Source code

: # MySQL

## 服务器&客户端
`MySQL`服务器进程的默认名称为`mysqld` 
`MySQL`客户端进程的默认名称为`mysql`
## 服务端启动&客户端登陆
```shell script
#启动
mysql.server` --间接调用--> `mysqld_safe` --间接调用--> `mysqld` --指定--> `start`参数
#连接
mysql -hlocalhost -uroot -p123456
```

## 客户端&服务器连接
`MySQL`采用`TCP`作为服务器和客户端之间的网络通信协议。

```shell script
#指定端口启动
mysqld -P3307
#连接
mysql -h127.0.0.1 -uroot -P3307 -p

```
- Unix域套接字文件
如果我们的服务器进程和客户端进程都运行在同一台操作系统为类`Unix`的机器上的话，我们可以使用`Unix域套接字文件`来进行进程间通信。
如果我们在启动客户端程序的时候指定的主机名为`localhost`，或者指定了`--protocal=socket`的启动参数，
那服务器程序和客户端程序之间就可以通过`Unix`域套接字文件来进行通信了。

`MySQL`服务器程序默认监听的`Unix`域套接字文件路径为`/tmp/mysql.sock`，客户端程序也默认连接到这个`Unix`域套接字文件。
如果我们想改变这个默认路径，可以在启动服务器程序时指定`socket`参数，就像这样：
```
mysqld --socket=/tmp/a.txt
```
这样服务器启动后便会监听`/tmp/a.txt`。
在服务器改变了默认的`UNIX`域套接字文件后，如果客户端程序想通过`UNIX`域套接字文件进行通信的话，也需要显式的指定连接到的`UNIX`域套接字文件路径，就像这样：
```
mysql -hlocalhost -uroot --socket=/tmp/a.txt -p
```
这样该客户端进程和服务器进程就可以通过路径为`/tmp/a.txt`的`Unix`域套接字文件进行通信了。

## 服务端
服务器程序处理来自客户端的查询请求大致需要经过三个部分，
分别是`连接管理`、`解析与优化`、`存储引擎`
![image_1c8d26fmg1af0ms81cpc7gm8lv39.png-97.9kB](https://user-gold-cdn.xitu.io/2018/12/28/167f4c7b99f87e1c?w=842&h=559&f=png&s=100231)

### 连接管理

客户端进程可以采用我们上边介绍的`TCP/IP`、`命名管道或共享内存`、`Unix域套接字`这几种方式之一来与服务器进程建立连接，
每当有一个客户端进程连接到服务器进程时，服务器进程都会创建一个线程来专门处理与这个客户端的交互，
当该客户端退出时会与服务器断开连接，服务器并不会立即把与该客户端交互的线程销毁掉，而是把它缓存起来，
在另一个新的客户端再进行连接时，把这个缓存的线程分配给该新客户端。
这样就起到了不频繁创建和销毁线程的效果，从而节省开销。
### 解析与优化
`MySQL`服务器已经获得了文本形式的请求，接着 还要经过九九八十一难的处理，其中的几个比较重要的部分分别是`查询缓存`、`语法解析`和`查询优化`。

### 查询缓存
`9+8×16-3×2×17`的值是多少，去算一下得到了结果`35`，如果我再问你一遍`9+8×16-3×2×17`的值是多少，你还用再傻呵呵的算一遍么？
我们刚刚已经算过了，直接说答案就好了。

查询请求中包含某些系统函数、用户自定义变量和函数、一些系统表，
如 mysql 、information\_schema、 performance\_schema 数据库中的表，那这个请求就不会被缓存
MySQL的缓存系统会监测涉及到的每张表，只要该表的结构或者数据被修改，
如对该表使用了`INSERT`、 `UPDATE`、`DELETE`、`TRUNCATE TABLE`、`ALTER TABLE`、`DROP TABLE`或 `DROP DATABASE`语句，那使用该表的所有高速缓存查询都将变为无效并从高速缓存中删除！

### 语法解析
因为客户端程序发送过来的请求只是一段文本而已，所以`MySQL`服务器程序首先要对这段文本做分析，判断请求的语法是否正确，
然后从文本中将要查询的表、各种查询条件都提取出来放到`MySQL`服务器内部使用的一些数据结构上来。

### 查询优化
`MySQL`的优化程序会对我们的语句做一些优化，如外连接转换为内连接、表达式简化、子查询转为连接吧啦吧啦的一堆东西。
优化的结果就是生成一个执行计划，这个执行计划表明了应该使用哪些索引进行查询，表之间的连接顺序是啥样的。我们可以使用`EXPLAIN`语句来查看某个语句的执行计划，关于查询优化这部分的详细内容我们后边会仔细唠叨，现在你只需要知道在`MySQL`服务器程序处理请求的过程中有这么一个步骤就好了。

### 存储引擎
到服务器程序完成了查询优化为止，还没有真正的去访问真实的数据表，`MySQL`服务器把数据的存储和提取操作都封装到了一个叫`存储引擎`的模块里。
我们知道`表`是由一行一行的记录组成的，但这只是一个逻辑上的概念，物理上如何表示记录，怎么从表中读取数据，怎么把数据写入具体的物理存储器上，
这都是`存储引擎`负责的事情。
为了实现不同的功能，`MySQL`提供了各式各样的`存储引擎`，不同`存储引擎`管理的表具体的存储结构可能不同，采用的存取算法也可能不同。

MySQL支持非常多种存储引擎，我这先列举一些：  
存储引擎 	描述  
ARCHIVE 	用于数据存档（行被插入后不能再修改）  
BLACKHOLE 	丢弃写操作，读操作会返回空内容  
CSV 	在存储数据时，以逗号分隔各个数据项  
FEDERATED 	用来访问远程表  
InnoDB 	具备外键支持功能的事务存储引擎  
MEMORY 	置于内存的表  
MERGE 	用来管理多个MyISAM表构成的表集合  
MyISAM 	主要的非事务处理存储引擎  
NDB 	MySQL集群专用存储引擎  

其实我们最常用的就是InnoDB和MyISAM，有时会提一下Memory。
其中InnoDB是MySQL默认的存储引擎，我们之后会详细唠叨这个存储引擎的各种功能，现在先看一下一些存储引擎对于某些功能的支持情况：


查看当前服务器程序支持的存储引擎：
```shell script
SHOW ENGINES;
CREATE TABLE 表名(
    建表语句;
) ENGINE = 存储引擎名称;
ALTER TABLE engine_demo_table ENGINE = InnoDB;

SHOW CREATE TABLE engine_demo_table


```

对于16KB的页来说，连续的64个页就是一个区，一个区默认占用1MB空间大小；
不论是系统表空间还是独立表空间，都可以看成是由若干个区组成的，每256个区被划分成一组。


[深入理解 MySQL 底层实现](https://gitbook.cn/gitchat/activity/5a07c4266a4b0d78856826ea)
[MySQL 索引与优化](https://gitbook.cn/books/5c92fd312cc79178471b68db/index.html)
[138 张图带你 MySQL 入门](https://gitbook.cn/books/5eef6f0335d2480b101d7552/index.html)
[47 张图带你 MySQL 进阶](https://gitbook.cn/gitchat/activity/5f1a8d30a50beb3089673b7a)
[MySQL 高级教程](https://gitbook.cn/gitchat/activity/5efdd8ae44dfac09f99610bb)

+++

PROBLEM DESCRIPTION: Filter the entries down to the lines containing "gitbook". Copy each of those lines.

SOLUTION TO THE PROBLEM:
[深入理解 MySQL 底层实现](https://gitbook.cn/gitchat/activity/5a07c4266a4b0d78856826ea)
[MySQL 索引与优化](https://gitbook.cn/books/5c92fd312cc79178471b68db/index.html)
[138 张图带你 MySQL 入门](https://gitbook.cn/books/5eef6f0335d2480b101d7552/index.html)
[47 张图带你 MySQL 进阶](https://gitbook.cn/gitchat/activity/5f1a8d30a50beb3089673b7a)
[MySQL 高级教程](https://gitbook.cn/gitchat/activity/5efdd8ae44dfac09f99610bb)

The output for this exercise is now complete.